[Stored items]
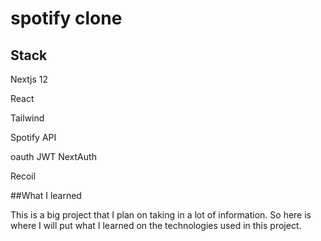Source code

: # spotify clone
## Stack
Nextjs 12

React

Tailwind

Spotify API

oauth JWT NextAuth

Recoil

##What I learned

This is a big project that I plan on taking in a lot of information. So here is where I will put what I learned on the technologies used in this project. 
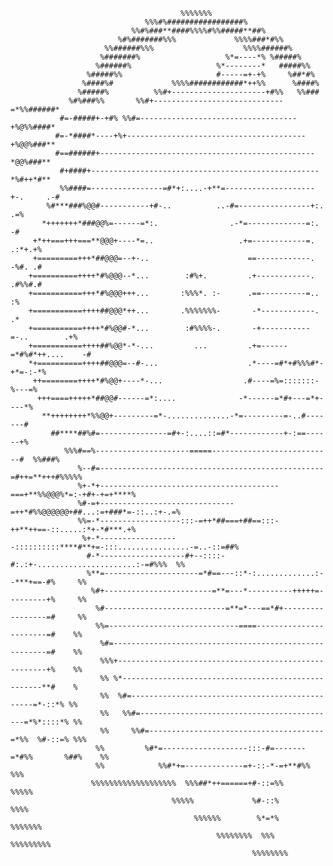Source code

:                                                                                                     
                                          %%%%%%%                                                   
                                  %%%#%#################%                                           
                               %%#%###**####%%%%#%%#####**##%                                       
                            %#%#######%%%             %%%%###*#%%                                   
                         %%######%%%                    %%%%######%                                 
                        %#######%                   %*=----*% %#####%                               
                       %######%                   %*--------*   #####%%                             
                     %#####%%                     #-----=+-+%     %##*#%                            
                    %####%#             %%%%############*++%%      %####%                           
                   %#####%          %%#+---------------------+#%%   %%###                           
                 %#%###%%       %%#+-----------------------------=*%%######*                        
               #=-#####+-+#% %%#=-----------------------------------+%@%%####*                      
              #=-*####*----+%+----------------------------------------+%@@%###**                    
              #==######+------------------------------------------------*@@%###**                   
               #+####+---------------------------------------------------*%#++*#**                  
               %%####=----------------=#*+:....-+**=--------------------+-.     .-#                 
            %#***###%@@#-----------+#-..          ..-#=----------------+:.        .=%               
           *+++++++*###@@%=------=*:.                .-*=-------------=:.           -#              
         +*++===+++===**@@@+----*=..                   .+=------------=.        .:*+.+%             
         +=========+++*##@@@=--+-..                      ==------------.        -%#. .#             
        +==========++++*#%@@@--*...        :#%+.         .+------------.        .#%%#.#             
        +===========+++*#%@@@+++...       :%%%*. :-      .==----------=..            :%             
        +===========++++##@@@*++...       .%%%%%%%-       -*------------.           .*              
        +===========++++*#%@@#-*...        :#%%%%-.       -+-----------=-..        .+%              
        +===========++++##%@@*-*-...         ...         .+=------=*#%#*++....    -#                
        *+==========++++##@@@=--#-...                    .*----=#*+#%%%#*-+*=-:-*%                  
         ++========++++*#%@@+----*-...                  .#----=%=:::::::-%---=%                     
          +++====+++++*##@@#------=*:....              -*------=*#+---=*+----*%                     
           **++++++++*%%@@+---------=*-..............-*=---------=-..#-------#                      
             ##****##%#=---------------=#+-:....::=#*------------+-:==------+%                      
                %%%#==%---------------------=====---------------------------#  %%###%               
                   %--#=--------------------------------------------------=#++=**+++#%%%%%          
                   %+-*+----------------------------------------===+**%%@@@%*=:-+#+-+=+****%        
                   %#-=+------------------------------=++*#%%@@@@@@+##...:=+###*=-::..:+-.=%        
                   %%=-*------------------:::-=++*##===+##==:::-++**++==-::.....:*+-*#***.+%        
                    %+-*------------------::::::::::****#**+=-:::................-=..-::=##%        
                     #-*-------------------#+--::::-#:.:+-......................:-=#%%%  %%         
                     %**=---------------------=*#==---::*-:.............:--***+==-#%     %%         
                      %#+------------------------=**=---*----------+++++=---------+%     %%         
                       %#---------------------------=**=*---==*#+-----------------=#     %%         
                       %%=-----------------------------====-----------------------=#    %%          
                        %#=-------------------------------------------------------=#    %%          
                        %%%+------------------------------------------------------+%    %%          
                        %% %*----------------------------------------------------**#    %           
                        %%  %#=------------------------------------------------=*-::*% %%           
                        %%   %%#=--------------------------------------------=*%*::::*% %%          
                        %%     %%#=---------------------------------------=*%%  %#-::=% %%%         
                       %%         %#*=-------------------:::-#=-------=*#%%       %##%    %%        
                       %%            %%#*+=-------------=+-::-*-=+**#%%                  %%%        
                      %%%%%%%%%%%%%%%%%%%  %%%##*++======+#-::=%%                    %%%%%          
                                        %%%%%             %#-::%                  %%%%              
                                             %%%%%%        %*=*%           %%%%%%%                  
                                                  %%%%%%%%  %%%   %%%%%%%%%                         
                                                          %%%%%%%%                                  
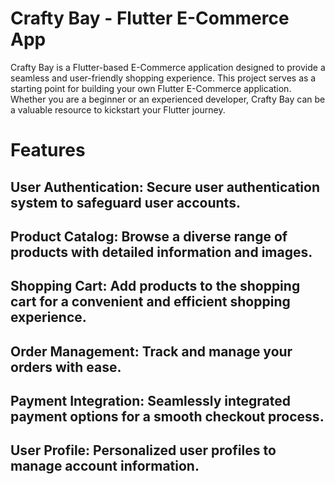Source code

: # Crafty Bay - Flutter E-Commerce App
Crafty Bay is a Flutter-based E-Commerce application designed to provide a seamless and user-friendly shopping experience. This project serves as a starting point for building your own Flutter E-Commerce application. Whether you are a beginner or an experienced developer, Crafty Bay can be a valuable resource to kickstart your Flutter journey.

# Features
## User Authentication: Secure user authentication system to safeguard user accounts.
## Product Catalog: Browse a diverse range of products with detailed information and images.
## Shopping Cart: Add products to the shopping cart for a convenient and efficient shopping experience.
## Order Management: Track and manage your orders with ease.
## Payment Integration: Seamlessly integrated payment options for a smooth checkout process.
## User Profile: Personalized user profiles to manage account information.


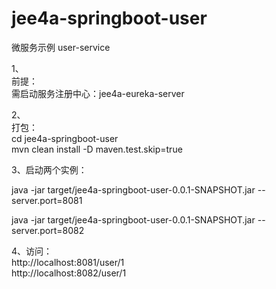 # jee4a-springboot-user

微服务示例 user-service<br>

1、<br>
前提：<br>
需启动服务注册中心：jee4a-eureka-server <br>

2、<br>
打包：<br>
cd jee4a-springboot-user<br>
mvn clean install -D maven.test.skip=true<br>

3、启动两个实例：<br>

java -jar target/jee4a-springboot-user-0.0.1-SNAPSHOT.jar --server.port=8081<br>

java -jar target/jee4a-springboot-user-0.0.1-SNAPSHOT.jar --server.port=8082<br>

4、访问：<br>
http://localhost:8081/user/1 <br>
http://localhost:8082/user/1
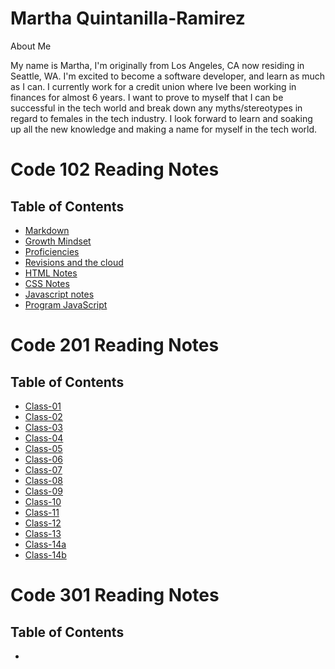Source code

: # Martha Quintanilla-Ramirez

About Me

My name is Martha, I'm originally from Los Angeles, CA now residing in Seattle, WA. I'm excited to become a software developer, and learn as much as I can. I currently work for a credit union where Ive been working in finances for almost 6 years. I want to prove to myself that I can be successful in the tech world and break down any myths/stereotypes in regard to females in the tech industry. I look forward to learn and soaking up all the new knowledge and making a name for myself in the tech world.

 # Code 102 Reading Notes

## Table of Contents


- [Markdown](https://marthaquinram.github.io/reading-notes/Markdown)
- [Growth Mindset](https://marthaquinram.github.io/reading-notes/Growthmindset)
- [Proficiencies](https://marthaquinram.github.io/reading-notes/Proficiencies)
- [Revisions and the cloud](https://marthaquinram.github.io/reading-notes/RevisionsandtheCloud)
- [HTML Notes](https://marthaquinram.github.io/reading-notes/htmlread04)
- [CSS Notes](https://marthaquinram.github.io/reading-notes/css)
- [Javascript notes](https://marthaquinram.github.io/reading-notes/Javascript)
- [Program JavaScript](https://marthaquinram.github.io/reading-notes/programjs)

# Code 201 Reading Notes

## Table of Contents

- [Class-01](https://marthaquinram.github.io/reading-notes/Class-01)
- [Class-02](https://marthaquinram.github.io/reading-notes/Class-02)
- [Class-03](https://marthaquinram.github.io/reading-notes/Class-03)
- [Class-04](https://marthaquinram.github.io/reading-notes/Class-04)
- [Class-05](https://marthaquinram.github.io/reading-notes/Class-05)
- [Class-06](https://marthaquinram.github.io/reading-notes/Class-06)
- [Class-07](https://marthaquinram.github.io/reading-notes/Class-07)
- [Class-08](https://marthaquinram.github.io/reading-notes/Class-08)
- [Class-09](https://marthaquinram.github.io/reading-notes/Class-09)
- [Class-10](https://marthaquinram.github.io/reading-notes/Class-10)
- [Class-11](https://marthaquinram.github.io/reading-notes/Class-11)
- [Class-12](https://marthaquinram.github.io/reading-notes/Class-12)
- [Class-13](https://marthaquinram.github.io/reading-notes/Class-13)
- [Class-14a](https://marthaquinram.github.io/reading-notes/Class-14a)
- [Class-14b](https://marthaquinram.github.io/reading-notes/CLass-14b)


# Code 301 Reading Notes
## Table of Contents
- 
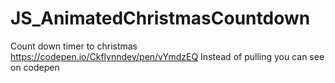 # JS_AnimatedChristmasCountdown

Count down timer to christmas
https://codepen.io/Ckflynndev/pen/vYmdzEQ
Instead of pulling you can see on codepen
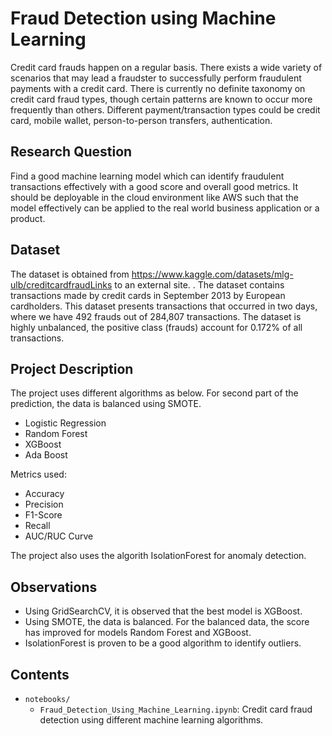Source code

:# Fraud Detection using Machine Learning

Credit card frauds happen on a regular basis. There exists a wide variety of scenarios that may lead a fraudster to successfully perform fraudulent payments with a credit card. There is currently no definite taxonomy on credit card fraud types, though certain patterns are known to occur more frequently than others. Different payment/transaction types could be credit card, mobile wallet, person-to-person transfers, authentication.

## Research Question

Find a good machine learning model which can identify fraudulent transactions effectively with a good score and overall good metrics. It should be deployable in the cloud environment like AWS such that the model effectively can be applied to the real world business application or a product.

## Dataset

The dataset is obtained from https://www.kaggle.com/datasets/mlg-ulb/creditcardfraudLinks to an external site. . The dataset contains transactions made by credit cards in September 2013 by European cardholders.
This dataset presents transactions that occurred in two days, where we have 492 frauds out of 284,807 transactions. The dataset is highly unbalanced, the positive class (frauds) account for 0.172% of all transactions.

## Project Description

The project uses different algorithms as below. For second part of the prediction, the data is balanced using SMOTE.
* Logistic Regression
* Random Forest
* XGBoost
* Ada Boost

Metrics used:
* Accuracy
* Precision
* F1-Score
* Recall
* AUC/RUC Curve

The project also uses the algorith IsolationForest for anomaly detection.

## Observations

* Using GridSearchCV, it is observed that the best model is XGBoost.
* Using SMOTE, the data is balanced. For the balanced data, the score has improved for models Random Forest and XGBoost.
* IsolationForest is proven to be a good algorithm to identify outliers.


## Contents

* `notebooks/`
  * `Fraud_Detection_Using_Machine_Learning.ipynb`: Credit card fraud detection using different machine learning algorithms.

_Directions for this task_
Return only the part above that opens with the line containing "# Code 301 Reading Notes" and closes with the line containing "This dataset presents", exactly and with both ends, skipping the pictures.

_Your solution_
# Code 301 Reading Notes
## Table of Contents
- 
 # JS_AnimatedChristmasCountdown

Count down timer to christmas
https://codepen.io/Ckflynndev/pen/vYmdzEQ
Instead of pulling you can see on codepen
Source code

:# Fraud Detection using Machine Learning

Credit card frauds happen on a regular basis. There exists a wide variety of scenarios that may lead a fraudster to successfully perform fraudulent payments with a credit card. There is currently no definite taxonomy on credit card fraud types, though certain patterns are known to occur more frequently than others. Different payment/transaction types could be credit card, mobile wallet, person-to-person transfers, authentication.

## Research Question

Find a good machine learning model which can identify fraudulent transactions effectively with a good score and overall good metrics. It should be deployable in the cloud environment like AWS such that the model effectively can be applied to the real world business application or a product.

## Dataset

The dataset is obtained from https://www.kaggle.com/datasets/mlg-ulb/creditcardfraudLinks to an external site. . The dataset contains transactions made by credit cards in September 2013 by European cardholders.
This dataset presents transactions that occurred in two days, where we have 492 frauds out of 284,807 transactions. The dataset is highly unbalanced, the positive class (frauds) account for 0.172% of all transactions.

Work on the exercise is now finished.